Spells and folk poetry I found from SKVR (An archive full of old folk traditions from Finland, Karelia and other nearby areas kept by the Finnish literature society) also don’t refer to kalma as a goddess, but as the kind of force causing sickness that the dictionary, Kaarina Koski and Taivaannaula were talking about, or it’s just used as a word for death. An example from Kärsämäki, Finland:
”Kyläläinen kun sattu tulemaan taloon, jossa oli ruumis, sanoi hän saman:’Rauha eläville, lepo kuolleille’ ettei kalma tarttuisi.” -SKVR XII1 3733. (Kärsämäki. Keränen, E. 6.-83.)
My translation:
”When a villager happened to come in a house with a corpse, they said the same: ’Peace for the living, rest for the dead’ so that they wouldn’t catch kalma.”
Now, the texts in SKVR were written down by researchers in the 1800s or early 1900s, who went around collecting folklore, spells and traditions from regular people, so it’s possible that they might’ve missed a nuance or two when writing these things down.
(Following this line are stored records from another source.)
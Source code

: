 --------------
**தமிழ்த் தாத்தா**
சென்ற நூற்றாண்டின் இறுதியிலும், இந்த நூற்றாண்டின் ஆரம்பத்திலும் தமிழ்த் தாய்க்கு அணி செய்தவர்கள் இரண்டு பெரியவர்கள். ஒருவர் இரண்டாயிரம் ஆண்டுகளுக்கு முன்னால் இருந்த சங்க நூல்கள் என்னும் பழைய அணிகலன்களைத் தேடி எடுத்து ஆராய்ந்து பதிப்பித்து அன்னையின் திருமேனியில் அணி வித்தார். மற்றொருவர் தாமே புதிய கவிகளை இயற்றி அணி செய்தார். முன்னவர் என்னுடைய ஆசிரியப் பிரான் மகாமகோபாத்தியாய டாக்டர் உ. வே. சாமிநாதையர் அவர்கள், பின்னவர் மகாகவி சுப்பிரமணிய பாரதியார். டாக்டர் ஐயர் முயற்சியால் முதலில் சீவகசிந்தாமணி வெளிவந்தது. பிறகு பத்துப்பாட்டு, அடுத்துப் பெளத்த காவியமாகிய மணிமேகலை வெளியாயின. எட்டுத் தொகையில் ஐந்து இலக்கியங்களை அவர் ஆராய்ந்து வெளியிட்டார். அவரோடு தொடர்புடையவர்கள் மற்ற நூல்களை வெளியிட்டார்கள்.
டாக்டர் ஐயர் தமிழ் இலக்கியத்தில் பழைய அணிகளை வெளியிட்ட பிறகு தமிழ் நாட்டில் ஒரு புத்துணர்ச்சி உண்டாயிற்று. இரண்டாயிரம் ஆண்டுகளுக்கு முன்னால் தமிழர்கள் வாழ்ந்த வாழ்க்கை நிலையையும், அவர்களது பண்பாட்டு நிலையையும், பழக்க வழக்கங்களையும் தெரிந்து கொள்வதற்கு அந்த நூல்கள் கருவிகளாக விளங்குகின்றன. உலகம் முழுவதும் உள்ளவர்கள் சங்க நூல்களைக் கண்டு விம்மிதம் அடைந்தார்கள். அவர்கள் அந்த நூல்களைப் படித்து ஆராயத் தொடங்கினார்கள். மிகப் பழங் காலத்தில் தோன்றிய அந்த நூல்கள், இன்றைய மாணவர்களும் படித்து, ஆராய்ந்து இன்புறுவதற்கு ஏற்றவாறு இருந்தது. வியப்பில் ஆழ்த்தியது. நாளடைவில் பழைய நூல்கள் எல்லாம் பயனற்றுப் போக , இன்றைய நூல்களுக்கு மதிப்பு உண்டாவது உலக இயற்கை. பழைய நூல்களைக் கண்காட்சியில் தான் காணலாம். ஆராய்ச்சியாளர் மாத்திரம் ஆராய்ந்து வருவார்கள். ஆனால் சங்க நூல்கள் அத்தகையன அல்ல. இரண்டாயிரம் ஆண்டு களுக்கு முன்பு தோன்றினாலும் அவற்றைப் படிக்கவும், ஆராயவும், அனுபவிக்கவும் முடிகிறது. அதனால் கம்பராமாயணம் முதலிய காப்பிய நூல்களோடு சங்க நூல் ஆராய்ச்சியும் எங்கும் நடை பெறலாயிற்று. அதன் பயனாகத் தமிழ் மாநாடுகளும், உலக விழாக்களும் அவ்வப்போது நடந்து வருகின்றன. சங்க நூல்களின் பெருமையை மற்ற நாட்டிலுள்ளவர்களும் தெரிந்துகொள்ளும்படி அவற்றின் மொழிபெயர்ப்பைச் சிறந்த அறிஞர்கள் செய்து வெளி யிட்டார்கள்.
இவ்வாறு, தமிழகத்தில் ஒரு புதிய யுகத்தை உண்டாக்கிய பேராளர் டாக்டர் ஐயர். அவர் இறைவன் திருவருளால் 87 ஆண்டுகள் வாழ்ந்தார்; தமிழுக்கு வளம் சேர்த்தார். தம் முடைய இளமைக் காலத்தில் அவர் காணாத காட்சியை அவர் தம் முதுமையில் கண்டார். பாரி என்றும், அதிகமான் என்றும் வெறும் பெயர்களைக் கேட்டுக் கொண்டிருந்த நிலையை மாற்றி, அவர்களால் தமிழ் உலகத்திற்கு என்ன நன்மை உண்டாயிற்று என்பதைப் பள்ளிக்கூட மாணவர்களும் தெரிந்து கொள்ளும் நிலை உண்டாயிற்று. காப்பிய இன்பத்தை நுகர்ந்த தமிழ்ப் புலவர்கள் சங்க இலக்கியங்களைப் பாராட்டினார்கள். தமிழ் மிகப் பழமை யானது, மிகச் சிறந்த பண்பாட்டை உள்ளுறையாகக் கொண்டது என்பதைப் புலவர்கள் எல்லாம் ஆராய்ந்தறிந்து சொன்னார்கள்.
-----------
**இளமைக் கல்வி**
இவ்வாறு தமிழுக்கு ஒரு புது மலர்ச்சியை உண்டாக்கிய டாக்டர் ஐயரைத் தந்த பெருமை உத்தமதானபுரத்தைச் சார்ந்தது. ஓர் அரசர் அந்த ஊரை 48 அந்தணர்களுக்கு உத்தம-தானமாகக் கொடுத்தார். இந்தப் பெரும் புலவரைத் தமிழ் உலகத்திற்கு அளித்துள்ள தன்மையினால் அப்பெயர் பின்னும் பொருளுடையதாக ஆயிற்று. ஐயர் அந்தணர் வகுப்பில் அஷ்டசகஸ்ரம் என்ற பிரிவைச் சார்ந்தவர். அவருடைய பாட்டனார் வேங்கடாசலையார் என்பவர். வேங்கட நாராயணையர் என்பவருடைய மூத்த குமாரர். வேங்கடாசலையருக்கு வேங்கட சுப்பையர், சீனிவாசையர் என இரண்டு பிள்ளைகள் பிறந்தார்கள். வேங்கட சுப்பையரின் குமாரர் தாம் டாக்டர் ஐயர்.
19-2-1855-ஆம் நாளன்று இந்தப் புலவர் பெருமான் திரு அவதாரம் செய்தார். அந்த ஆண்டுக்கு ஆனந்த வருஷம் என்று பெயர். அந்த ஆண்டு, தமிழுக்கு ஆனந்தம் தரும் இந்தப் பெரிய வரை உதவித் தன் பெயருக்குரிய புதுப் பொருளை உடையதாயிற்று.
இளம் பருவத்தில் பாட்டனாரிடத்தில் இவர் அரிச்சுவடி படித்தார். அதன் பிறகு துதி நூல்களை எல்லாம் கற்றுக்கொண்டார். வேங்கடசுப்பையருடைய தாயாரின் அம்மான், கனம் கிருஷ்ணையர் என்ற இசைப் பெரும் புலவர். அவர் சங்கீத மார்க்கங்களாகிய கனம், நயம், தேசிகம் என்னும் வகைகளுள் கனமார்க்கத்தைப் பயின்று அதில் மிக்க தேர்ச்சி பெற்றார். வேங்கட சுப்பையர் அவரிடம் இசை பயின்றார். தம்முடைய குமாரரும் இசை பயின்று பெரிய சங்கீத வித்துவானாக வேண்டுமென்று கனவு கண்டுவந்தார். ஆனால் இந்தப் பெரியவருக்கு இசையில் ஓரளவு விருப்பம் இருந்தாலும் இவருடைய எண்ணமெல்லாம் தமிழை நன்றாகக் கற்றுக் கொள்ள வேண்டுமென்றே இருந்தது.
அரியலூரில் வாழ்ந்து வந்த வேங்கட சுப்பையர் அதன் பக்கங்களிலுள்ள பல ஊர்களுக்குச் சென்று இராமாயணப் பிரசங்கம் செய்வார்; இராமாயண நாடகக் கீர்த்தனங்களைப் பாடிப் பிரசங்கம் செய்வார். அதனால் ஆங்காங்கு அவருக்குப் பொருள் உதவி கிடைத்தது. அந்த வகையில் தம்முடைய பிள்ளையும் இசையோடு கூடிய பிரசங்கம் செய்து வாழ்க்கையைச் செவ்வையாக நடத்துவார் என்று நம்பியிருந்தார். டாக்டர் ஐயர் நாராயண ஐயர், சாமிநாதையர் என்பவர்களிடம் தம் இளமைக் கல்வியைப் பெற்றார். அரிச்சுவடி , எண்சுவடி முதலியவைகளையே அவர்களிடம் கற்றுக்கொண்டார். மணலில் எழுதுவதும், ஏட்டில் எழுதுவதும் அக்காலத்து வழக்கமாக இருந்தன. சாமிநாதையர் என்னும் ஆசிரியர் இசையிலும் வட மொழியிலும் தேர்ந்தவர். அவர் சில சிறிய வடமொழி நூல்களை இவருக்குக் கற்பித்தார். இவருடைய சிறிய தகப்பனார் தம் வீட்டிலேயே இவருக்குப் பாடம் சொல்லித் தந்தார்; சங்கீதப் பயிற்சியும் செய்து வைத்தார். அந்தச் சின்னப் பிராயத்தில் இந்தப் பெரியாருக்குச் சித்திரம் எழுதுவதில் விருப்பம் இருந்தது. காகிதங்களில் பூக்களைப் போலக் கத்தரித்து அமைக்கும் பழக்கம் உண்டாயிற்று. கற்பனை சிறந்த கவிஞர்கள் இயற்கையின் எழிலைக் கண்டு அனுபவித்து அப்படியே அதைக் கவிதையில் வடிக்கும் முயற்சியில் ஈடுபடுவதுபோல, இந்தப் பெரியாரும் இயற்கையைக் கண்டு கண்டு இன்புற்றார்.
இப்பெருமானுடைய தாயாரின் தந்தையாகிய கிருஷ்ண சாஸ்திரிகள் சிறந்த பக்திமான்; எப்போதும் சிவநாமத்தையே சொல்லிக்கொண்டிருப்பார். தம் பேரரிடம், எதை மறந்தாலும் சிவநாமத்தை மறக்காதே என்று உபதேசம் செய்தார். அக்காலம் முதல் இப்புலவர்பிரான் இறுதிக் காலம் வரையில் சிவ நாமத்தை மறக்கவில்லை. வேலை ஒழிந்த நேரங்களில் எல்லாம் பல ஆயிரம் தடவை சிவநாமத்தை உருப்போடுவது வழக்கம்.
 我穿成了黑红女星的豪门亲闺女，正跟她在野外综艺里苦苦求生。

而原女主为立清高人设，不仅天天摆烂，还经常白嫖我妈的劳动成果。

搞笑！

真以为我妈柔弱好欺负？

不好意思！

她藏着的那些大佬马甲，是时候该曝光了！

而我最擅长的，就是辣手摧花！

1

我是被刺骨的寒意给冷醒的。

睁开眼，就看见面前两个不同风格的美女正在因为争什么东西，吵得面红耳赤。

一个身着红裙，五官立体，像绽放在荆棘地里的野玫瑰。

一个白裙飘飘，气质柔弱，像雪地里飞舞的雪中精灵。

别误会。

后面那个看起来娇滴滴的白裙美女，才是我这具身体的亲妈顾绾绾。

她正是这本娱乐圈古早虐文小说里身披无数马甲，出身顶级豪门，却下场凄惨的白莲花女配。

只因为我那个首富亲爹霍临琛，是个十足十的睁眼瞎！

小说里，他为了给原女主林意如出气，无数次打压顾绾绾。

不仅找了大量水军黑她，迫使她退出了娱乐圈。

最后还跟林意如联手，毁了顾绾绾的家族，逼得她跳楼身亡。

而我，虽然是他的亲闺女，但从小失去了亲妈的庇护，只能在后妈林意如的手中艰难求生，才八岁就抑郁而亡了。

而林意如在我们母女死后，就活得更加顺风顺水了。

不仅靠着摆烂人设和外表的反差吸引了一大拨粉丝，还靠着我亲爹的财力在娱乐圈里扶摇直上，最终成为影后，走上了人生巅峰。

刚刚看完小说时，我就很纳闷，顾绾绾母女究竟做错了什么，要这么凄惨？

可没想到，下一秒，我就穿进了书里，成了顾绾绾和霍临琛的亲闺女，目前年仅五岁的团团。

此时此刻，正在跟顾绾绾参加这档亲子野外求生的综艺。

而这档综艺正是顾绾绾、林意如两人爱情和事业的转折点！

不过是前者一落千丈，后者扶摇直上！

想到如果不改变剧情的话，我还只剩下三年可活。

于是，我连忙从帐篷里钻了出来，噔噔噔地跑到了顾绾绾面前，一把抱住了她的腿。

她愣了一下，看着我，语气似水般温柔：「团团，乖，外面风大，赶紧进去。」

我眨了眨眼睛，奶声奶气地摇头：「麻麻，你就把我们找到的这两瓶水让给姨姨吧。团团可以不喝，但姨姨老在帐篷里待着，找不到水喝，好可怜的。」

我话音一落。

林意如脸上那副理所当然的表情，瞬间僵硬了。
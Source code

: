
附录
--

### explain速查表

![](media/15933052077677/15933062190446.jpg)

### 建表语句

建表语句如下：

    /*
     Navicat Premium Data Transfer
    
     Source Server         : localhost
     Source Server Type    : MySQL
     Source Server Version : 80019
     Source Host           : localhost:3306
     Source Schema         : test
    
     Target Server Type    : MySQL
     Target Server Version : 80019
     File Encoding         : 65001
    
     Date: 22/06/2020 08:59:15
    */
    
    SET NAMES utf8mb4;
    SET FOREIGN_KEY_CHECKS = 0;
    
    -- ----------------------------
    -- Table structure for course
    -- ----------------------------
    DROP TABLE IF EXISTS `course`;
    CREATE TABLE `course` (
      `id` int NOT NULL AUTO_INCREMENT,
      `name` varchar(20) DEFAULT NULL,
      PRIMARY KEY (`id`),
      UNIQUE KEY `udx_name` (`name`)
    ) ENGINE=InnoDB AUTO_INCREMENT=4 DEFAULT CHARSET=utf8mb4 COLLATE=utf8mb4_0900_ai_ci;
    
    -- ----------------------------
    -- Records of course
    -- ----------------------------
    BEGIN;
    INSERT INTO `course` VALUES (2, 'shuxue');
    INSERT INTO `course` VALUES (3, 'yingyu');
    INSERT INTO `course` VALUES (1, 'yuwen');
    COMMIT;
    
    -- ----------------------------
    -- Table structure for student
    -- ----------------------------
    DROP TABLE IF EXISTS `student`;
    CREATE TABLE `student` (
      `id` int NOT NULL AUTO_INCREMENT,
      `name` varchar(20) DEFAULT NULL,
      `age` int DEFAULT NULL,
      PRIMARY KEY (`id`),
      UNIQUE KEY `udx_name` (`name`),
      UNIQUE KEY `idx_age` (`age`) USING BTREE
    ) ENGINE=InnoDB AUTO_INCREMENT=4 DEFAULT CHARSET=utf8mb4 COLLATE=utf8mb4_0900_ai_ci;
However, a thing to note about every single one of the Finnish texts, even the ones outside SKVR, that the word kalma is always written in lowercase letters, not uppercase, which would also suggest that kalma was not considered a deity. There is a lot of material to pore over in SKVR and I’m not planning on reading all of it, so it's possible that there's a text somewhere that proves me wrong. I personally think it's unlikely. If you do find a reliable source to contradict my claims on SKVR or somewhere else, please tell me.
In a nutshell, I believe that the source used for this article is unreliable and the claims about a supposed goddess of death called Kalma in Finnish folklore are at the very least unverifiable and most likely false. I am probably going to propose the deletion of this article soon if someone doesn’t find reliable sources for the information in this article. Another option for this article in theory would also be a complete reworking, where it would need to be about the concept of kalma in Finnish folklore or something like that, but I don't know if that would be too niche for the English Wikipedia or if it would require the deletion of this article and the creation of a new one anyway.
Either way, I think that this article shouldn’t exist in its present form, because it is spreading unverifiable claims. This goddess is likely completely made up and deserves no article on Wikipedia. Avaruuskatkarapu (talk) 21:09, 3 December 2023 (UTC)[reply]
I don't know what happened to the formatting in my previous comment. Sorry if it makes reading difficult for someone, my bad. The asterisks I put on the dictionary definition were supposed to lead to other asterisks after that section for some further explanations, but they seem to have caused accidental indentation in the text. Whoops. Avaruuskatkarapu (talk) 21:19, 3 December 2023 (UTC)[reply]
There are secondary references regarding this goddess. Not a PROD candidate. Redtigerxyz Talk 06:23, 16 March 2024 (UTC)[reply]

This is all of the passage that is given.